■ TASK TO CARRY OUT
Nothing but the pictures should be left out when the entries below are duplicated.

■ DATA SHOWN
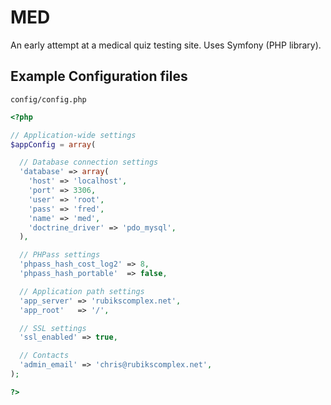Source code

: # MED

An early attempt at a medical quiz testing site.  Uses Symfony (PHP library).

## Example Configuration files

`config/config.php`

```php
<?php

// Application-wide settings
$appConfig = array(

  // Database connection settings
  'database' => array(
    'host' => 'localhost',
    'port' => 3306,
    'user' => 'root',
    'pass' => 'fred',
    'name' => 'med',
    'doctrine_driver' => 'pdo_mysql',
  ),

  // PHPass settings
  'phpass_hash_cost_log2' => 8,
  'phpass_hash_portable'  => false,

  // Application path settings
  'app_server' => 'rubikscomplex.net',
  'app_root'   => '/',

  // SSL settings
  'ssl_enabled' => true,

  // Contacts
  'admin_email' => 'chris@rubikscomplex.net',
);

?>
```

■ OUTPUT FOR THIS EXERCISE
Source code

: # MED

An early attempt at a medical quiz testing site.  Uses Symfony (PHP library).

## Example Configuration files

`config/config.php`

```php
<?php

// Application-wide settings
$appConfig = array(

  // Database connection settings
  'database' => array(
    'host' => 'localhost',
    'port' => 3306,
    'user' => 'root',
    'pass' => 'fred',
    'name' => 'med',
    'doctrine_driver' => 'pdo_mysql',
  ),

  // PHPass settings
  'phpass_hash_cost_log2' => 8,
  'phpass_hash_portable'  => false,

  // Application path settings
  'app_server' => 'rubikscomplex.net',
  'app_root'   => '/',

  // SSL settings
  'ssl_enabled' => true,

  // Contacts
  'admin_email' => 'chris@rubikscomplex.net',
);

?>
```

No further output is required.